Most likely, you’re somewhere in between: hoping to get a decent amount of summer relaxation offset by the tough work of hustling on a show.
But whichever category you fall into, you’ll always have a place to come each week at The Black and Blue and read some of the best comments on the web about camera assisting — no matter which season it is.
This Week’s Comments
Here are some of the best comments from the site from this week in no particular order.
1. Chris Summers on 7 Last-Minute Checks Before You Roll Camera
I was always taught F.A.S.T. Filters, Aperture, Speed, Tachometer
- Filters – compensate for Color as well as exposure calculations. (some also use F for Focus i.e. “have you got your marks man!?”
- Aperture – calculate correct aperture to be set on the lens based on F, S & T
- Speed – Shutter speed / Shutter Angle. (although some AC’s say no, this is speed of the stock, but for me that makes no sense, it’s dialled into the DP’s meter)
- Tachometer = Frame rate or F.P.S.
I like your additions and all very true. Batteries and Mags, I always get my 2nd AC to check me on these 2 things. When I was a 2nd, I was always backing up my 1st making sure correct filter labels, FPS labels and Shutter labels where on the camera’s and correct. Back your team up and assign responsibilities.
We could also add, Flares! what does the lens or filter look like? Any flagging needed?
Also, when changing stock types for e.g. a 50D to a 250D or 500T, I like to ask the DP if he has changed his meter to the new stock. Most appreciate it (is i’ve seen DOP’s get caught out a few shots or takes in) others take offence and I don’t ask them again.
2. Dominic on 7 Last-Minute Checks Before You Roll Camera
Right before the first take after a stock change I used to tell the operator our stop and stock, something like: “5.6 on 250.” In telling rather then asking, it sound’s more like you’re double checking yourself, and not the operator.
3. Tom C. Hall on How Do You Like Them Apple Boxes?
Here we call them from shortest to tallest number 1, 2 & 3.
Also I’ve heard the tallest referred to as a Tom Cruise when it needs to be stood on.
4. Thadeus on How Do You Like Them Apple Boxes?

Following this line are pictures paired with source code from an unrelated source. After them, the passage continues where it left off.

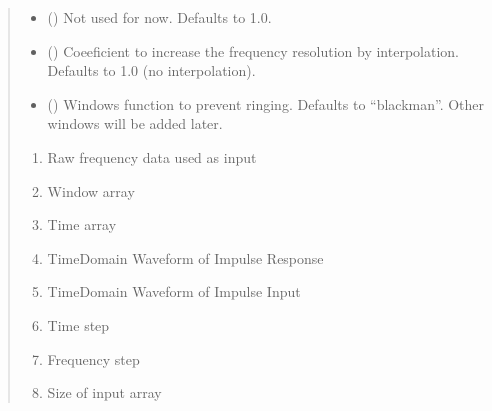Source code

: \documentclass[letterpaper,10pt,english]{sphinxmanual}
\begin{document}
\begin{fulllineitems}
\begin{fulllineitems}
\begin{quote}
\begin{description}
\begin{itemize}
\item {} 
\sphinxAtStartPar
{} (\sphinxstyleliteralemphasis{\sphinxupquote{, }}) \textendash{} Not used for now. Defaults to 1.0.

\item {} 
\sphinxAtStartPar
{} (\sphinxstyleliteralemphasis{\sphinxupquote{, }}) \textendash{} Coeeficient to increase the frequency resolution by interpolation. Defaults to 1.0 (no interpolation).

\item {} 
\sphinxAtStartPar
{} (\sphinxstyleliteralemphasis{\sphinxupquote{, }}) \textendash{} Windows function to prevent ringing. Defaults to “blackman”. Other windows will be added later.

\end{itemize}

\sphinxAtStartPar
\begin{description}
\begin{enumerate}
%
\item {} 
\sphinxAtStartPar
Raw frequency data used as input

\item {} 
\sphinxAtStartPar
Window array

\item {} 
\sphinxAtStartPar
Time array

\item {} 
\sphinxAtStartPar
Time\sphinxhyphen{}Domain Waveform of Impulse Response

\item {} 
\sphinxAtStartPar
Time\sphinxhyphen{}Domain Waveform of Impulse Input

\item {} 
\sphinxAtStartPar
Time step

\item {} 
\sphinxAtStartPar
Frequency step

\item {} 
\sphinxAtStartPar
Size of input array


\end{enumerate}
\end{description}
\end{description}
\end{quote}
\end{fulllineitems}
\end{fulllineitems}
\end{document}
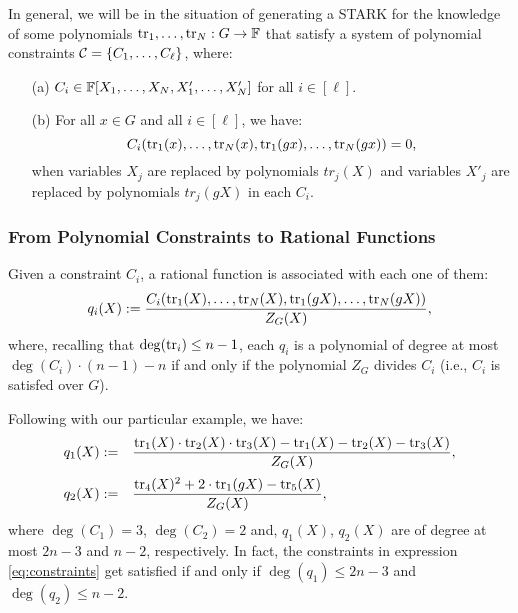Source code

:In general, we will be in the situation of generating a STARK for the knowledge of some polynomials $\text{tr}_1, \dots, \text{tr}_N: G \to \mathbb{F}$ that satisfy a system of polynomial constraints $\mathcal{C} = \{C_1, \dots, C_\ell \}$, where:
\begin{enumerate}
  \item[(a)] $C_i \in \mathbb{F}[X_1, \dots, X_N, X'_1, \dots, X'_N]$ for all $i \in [\ell]$.
  \item[(b)] For all $x \in G$ and all $i \in [\ell]$, we have:
  \begin{equation}\label{eq:generic-constraints}
  C_i(\text{tr}_1(x), \dots, \text{tr}_N(x), \text{tr}_1(gx), \dots, \text{tr}_N(gx)) = 0,
  \end{equation}
  when variables $X_j$ are replaced by polynomials $tr_j(X)$ and variables $X'_j$ are replaced by polynomials $tr_j(gX)$ in each $C_i$.
\end{enumerate}


\subsubsection*{From Polynomial Constraints to Rational Functions}\label{sec:constraint-rational}

Given a constraint $C_i$, a rational function is associated with each one of them:
\begin{equation}\label{eq:rational-function}
q_i(X) := \frac{C_i(\text{tr}_1(X), \dots, \text{tr}_N(X), \text{tr}_1(gX), \dots, \text{tr}_N(gX))}{Z_G(X)},
\end{equation}
where, recalling that $\deg(\text{tr}_i) \leq n-1$, each $q_i$ is a polynomial of degree at most $\deg(C_i) \cdot (n - 1) - n$ if and only if the polynomial $Z_G$ divides $C_i$ (i.e., $C_i$ is satisfed over $G$).

Following with our particular example, we have:
\begin{align*}
\begin{array}{rl}
q_1(X) := &\displaystyle \frac{\text{tr}_1(X) \cdot \text{tr}_2(X) \cdot \text{tr}_3(X) - \text{tr}_1(X) - \text{tr}_2(X) - \text{tr}_3(X)}{Z_{G}(X)}, \\[0.4cm]
q_2(X) := &\displaystyle \frac{\text{tr}_4(X)^2 + 2 \cdot \text{tr}_1(gX) - \text{tr}_5(X)}{Z_G(X)},
\end{array}
\end{align*}
where $\deg(C_1)=3$, $\deg(C_2)=2$ and, $q_1(X)$, $q_2(X)$ are of degree at most $2n-3$ and $n-2$, respectively.
In fact, the constraints in expression \eqref{eq:constraints} get satisfied if and only if $\deg(q_1) \leq 2n - 3$ and $\deg(q_2) \leq n - 2$. 



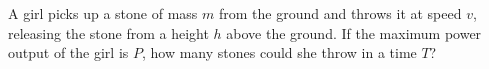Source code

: A girl picks up a stone of mass $m$ from the ground and throws it at
speed $v$, releasing the stone from a height $h$ above the ground. If
the maximum power output of the girl is $P$, how many stones could
she throw in a time $T$?
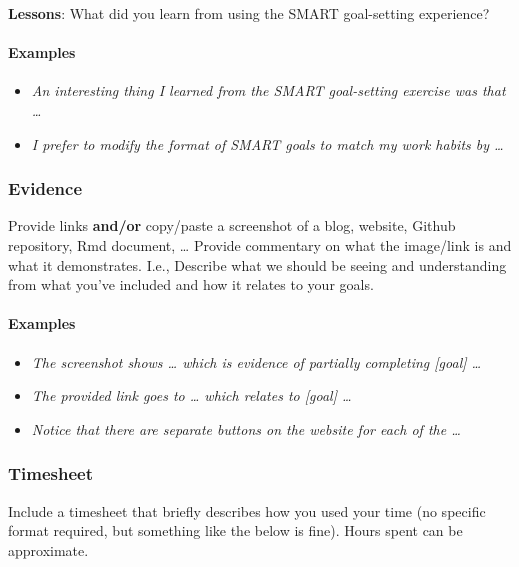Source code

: \documentclass[
  openany]{book}
\providecommand{\tightlist}{%
  \setlength{\itemsep}{0pt}\setlength{\parskip}{0pt}}
\begin{document}
\textbf{Lessons}: What did you learn from using the SMART goal-setting experience?

\hypertarget{examples-2}{%
\paragraph{Examples}\label{examples-2}}

\begin{itemize}
\tightlist
\item
  \emph{An interesting thing I learned from the SMART goal-setting exercise was that \ldots{}}\\
\item
  \emph{I prefer to modify the format of SMART goals to match my work habits by \ldots{}}
\end{itemize}

\hypertarget{evidence}{%
\subsubsection{Evidence}\label{evidence}}

Provide links \textbf{and/or} copy/paste a screenshot of a blog, website, Github repository, Rmd document, \ldots{} Provide commentary on what the image/link is and what it demonstrates. I.e., Describe what we should be seeing and understanding from what you've included and how it relates to your goals.

\hypertarget{examples-3}{%
\paragraph{Examples}\label{examples-3}}

\begin{itemize}
\item
  \emph{The screenshot shows \ldots{} which is evidence of partially completing {[}goal{]} \ldots{}}
\item
  \emph{The provided link goes to \ldots{} which relates to {[}goal{]} \ldots{}}
\item
  \emph{Notice that there are separate buttons on the website for each of the \ldots{}}
\end{itemize}

\hypertarget{timesheet}{%
\subsubsection{Timesheet}\label{timesheet}}

Include a timesheet that briefly describes how you used your time (no specific format required, but something like the below is fine). Hours spent can be approximate.
\end{document}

My favorite apple box use was when I was working g&e on a documentary and the director said he wished he could have a dolly shot. 15 minutes later I rolled in a dolly I made out a handcart, three apples, couple bungees, and some dirt. It was a thing of beauty.
5. Pete Smithsuth on The Human Element: Or How Accidents Happen
I was chatting with a 2nd AC one day on set. We had a new electrician on set and he was a trying to assert his roles being new.
We saw him walking on a roof of a two story building. We joked and said that someone should tell him how old the roof looked. Before any of us even had time to reflect on that sentence, of course he fell through. He grabbed on to some electrical wiring in the ceiling but it ripped and shocked him. He was fine after a night in the hospital and had to be replaced.
It was a good lesson for the rest of the crew on that show. Probably not great to be that guy though..
Thank You for Your Comments!
Instead of asking you to leave comments or giving you a good reason why you should — and you should! — I want to simply say thanks to you for leaving such awesome comments all the time.
I wish I could show you every e-mail I get that says how helpful the posts are as well as the comments.
In my most humblest tone, thank you for helping me grow The Black and Blue. Without you, it wouldn’t be where it is today.